Weekly round-up: Scrap markets steady in Turkiye, as Ramadan slows South Asia trade

Weekly round-up: Scrap markets steady in Turkiye, as Ramadan slows South Asia trade

  • Turkiye: Ramadan and weak rebar margins cap scrap upside
  • Pakistan: UK supply tight; liquidity keeps buying selective

Global ferrous scrap markets remained largely range-bound in the week ended on 28 Feb 2026, with Turkiye and Pakistan steady amid Ramadan-led caution, India witnessing selective need-based buying, and Bangladesh showing mixed sentiment. Japan firmed on higher H2 prices, while UAE and South Korea reflected stable-to-soft trends.

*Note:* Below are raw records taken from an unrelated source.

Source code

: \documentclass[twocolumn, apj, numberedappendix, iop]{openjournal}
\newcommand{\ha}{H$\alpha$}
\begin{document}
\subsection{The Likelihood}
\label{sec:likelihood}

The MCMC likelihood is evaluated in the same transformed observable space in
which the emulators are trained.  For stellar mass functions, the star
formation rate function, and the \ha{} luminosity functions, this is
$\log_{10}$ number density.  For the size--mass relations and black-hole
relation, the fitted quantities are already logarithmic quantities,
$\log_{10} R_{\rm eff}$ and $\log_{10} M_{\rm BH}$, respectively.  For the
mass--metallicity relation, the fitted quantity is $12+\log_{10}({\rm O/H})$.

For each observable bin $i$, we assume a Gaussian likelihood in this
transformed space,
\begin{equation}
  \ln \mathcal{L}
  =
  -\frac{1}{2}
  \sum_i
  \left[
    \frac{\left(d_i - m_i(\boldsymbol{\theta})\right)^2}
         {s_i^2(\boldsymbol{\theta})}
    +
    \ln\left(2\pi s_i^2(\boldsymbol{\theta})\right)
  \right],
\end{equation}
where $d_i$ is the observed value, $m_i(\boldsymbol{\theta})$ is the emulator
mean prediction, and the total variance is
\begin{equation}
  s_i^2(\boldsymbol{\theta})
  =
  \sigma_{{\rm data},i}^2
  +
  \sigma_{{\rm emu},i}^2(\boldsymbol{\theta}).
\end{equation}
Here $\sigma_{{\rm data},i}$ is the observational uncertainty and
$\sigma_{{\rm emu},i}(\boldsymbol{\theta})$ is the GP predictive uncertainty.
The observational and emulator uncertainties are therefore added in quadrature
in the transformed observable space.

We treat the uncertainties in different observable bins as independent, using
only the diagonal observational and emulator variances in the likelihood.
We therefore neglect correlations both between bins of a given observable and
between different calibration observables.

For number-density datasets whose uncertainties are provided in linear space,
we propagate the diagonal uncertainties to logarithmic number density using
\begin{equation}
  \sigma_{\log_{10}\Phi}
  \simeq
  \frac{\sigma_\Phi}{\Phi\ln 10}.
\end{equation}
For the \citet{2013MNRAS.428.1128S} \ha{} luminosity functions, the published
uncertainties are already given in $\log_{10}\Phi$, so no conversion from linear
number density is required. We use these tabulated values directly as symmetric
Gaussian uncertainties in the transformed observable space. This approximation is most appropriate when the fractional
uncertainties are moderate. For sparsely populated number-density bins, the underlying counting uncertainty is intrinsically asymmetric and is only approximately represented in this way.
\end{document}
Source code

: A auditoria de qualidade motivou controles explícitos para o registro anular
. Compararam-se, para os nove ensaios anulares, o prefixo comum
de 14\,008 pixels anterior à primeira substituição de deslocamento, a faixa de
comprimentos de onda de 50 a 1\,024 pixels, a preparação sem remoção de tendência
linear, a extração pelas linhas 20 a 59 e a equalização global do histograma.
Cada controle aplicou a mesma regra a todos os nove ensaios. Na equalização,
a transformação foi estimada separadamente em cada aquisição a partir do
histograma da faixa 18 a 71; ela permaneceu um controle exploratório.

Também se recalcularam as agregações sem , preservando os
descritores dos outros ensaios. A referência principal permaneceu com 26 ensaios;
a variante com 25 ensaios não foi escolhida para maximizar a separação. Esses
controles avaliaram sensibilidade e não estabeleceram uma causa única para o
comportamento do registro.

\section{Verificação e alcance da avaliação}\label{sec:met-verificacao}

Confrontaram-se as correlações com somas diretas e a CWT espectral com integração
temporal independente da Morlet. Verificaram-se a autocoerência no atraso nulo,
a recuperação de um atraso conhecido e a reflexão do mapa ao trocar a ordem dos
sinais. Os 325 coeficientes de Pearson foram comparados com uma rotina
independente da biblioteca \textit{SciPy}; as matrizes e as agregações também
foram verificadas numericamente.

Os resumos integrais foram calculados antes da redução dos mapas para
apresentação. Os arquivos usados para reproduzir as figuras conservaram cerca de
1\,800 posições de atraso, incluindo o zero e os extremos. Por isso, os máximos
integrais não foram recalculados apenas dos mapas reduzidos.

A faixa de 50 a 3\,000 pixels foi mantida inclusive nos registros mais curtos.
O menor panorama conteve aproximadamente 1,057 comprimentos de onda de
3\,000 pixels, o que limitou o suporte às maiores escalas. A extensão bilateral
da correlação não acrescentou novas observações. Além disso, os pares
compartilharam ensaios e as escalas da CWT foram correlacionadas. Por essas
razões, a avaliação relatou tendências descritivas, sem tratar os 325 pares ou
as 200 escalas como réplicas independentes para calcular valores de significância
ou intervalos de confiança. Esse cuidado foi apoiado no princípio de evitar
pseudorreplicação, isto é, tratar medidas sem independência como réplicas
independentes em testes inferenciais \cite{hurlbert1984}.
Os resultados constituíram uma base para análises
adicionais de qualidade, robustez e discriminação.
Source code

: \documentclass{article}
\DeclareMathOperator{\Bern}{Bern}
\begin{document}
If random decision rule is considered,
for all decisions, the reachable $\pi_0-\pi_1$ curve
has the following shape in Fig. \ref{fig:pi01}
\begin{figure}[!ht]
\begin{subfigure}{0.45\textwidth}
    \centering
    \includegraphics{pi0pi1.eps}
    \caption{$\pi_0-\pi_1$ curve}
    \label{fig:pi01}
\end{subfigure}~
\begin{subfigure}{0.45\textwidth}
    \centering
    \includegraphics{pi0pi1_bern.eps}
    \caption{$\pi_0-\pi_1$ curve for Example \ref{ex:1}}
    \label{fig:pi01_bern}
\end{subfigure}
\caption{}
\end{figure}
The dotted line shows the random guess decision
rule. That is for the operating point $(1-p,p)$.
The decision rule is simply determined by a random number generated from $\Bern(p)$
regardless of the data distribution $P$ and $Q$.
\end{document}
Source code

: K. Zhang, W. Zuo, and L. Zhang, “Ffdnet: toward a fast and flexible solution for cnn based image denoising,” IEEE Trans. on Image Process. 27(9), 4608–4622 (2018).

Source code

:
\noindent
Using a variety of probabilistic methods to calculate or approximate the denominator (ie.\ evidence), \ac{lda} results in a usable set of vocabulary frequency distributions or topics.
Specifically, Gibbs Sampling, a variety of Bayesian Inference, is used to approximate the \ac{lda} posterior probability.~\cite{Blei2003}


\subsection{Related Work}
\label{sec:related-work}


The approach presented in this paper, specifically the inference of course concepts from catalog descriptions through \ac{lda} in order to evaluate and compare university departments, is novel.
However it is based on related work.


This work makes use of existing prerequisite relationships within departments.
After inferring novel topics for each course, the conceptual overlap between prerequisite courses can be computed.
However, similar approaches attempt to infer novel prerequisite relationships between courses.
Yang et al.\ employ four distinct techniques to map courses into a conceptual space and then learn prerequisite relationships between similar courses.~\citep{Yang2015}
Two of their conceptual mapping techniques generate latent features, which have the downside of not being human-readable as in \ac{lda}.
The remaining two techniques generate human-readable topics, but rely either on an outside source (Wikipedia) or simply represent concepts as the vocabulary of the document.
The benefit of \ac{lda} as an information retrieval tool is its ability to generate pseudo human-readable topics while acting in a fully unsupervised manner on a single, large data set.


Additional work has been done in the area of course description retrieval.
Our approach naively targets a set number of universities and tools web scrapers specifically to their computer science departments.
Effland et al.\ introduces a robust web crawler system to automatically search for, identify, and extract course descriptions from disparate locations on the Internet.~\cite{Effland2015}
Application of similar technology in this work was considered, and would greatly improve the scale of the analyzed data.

Turkiye: Deep-sea imported scrap prices in Turkiye remained largely stable throughout the week, with US-origin HMS 80:20 hovering at $374-376/t CFR, while EU/Baltic material stood lower at $369-373/t CFR. Limited bookings and tight scrap-to-rebar margins kept mills cautious, with subdued rebar demand capping any significant upside.

Trading remained slow amid Ramadan and US winter-related collection issues, which, along with firm Atlantic freight rates, supported prices. However, buyer resistance near $380/t kept fresh deal activity limited and sentiment mixed.

India: Imported scrap activity in India remained cautious through the week, with buying largely need-based. UK-origin HMS (incinerator scrap) was concluded at $255-260/t CFR, while UK-origin shredded was reported sold at $370/t CFR Chennai, although sellers continued quoting higher at $375-380/t. Demand for shredded remained limited, with HMS 80:20 workable lower at $346-350/t CFR.

Despite firm international cues and a strong dollar, weak domestic TMT demand kept mills price-sensitive. Chennai received relatively higher volumes, but buyers resisted firm Australian offers and instead preferred lower-priced, readily loaded cargoes from Malaysia, Singapore, Hong Kong, and Thailand.

Around 5,000-5,500 t was booked during the week, including nearly 2,000-2,500 t of HMS at $330-346/t CFR, along with shredded, LMS bundles, and incinerator scrap.

Additionaly, KSRTC is setting up South India’s largest registered vehicle scrapping facility at Edappal, Malappuram, in partnership with SIMCO. The INR 30 crore project, laid on 20 Feb’26, will process 100 t/day and generate an estimated INR 300 crore annually.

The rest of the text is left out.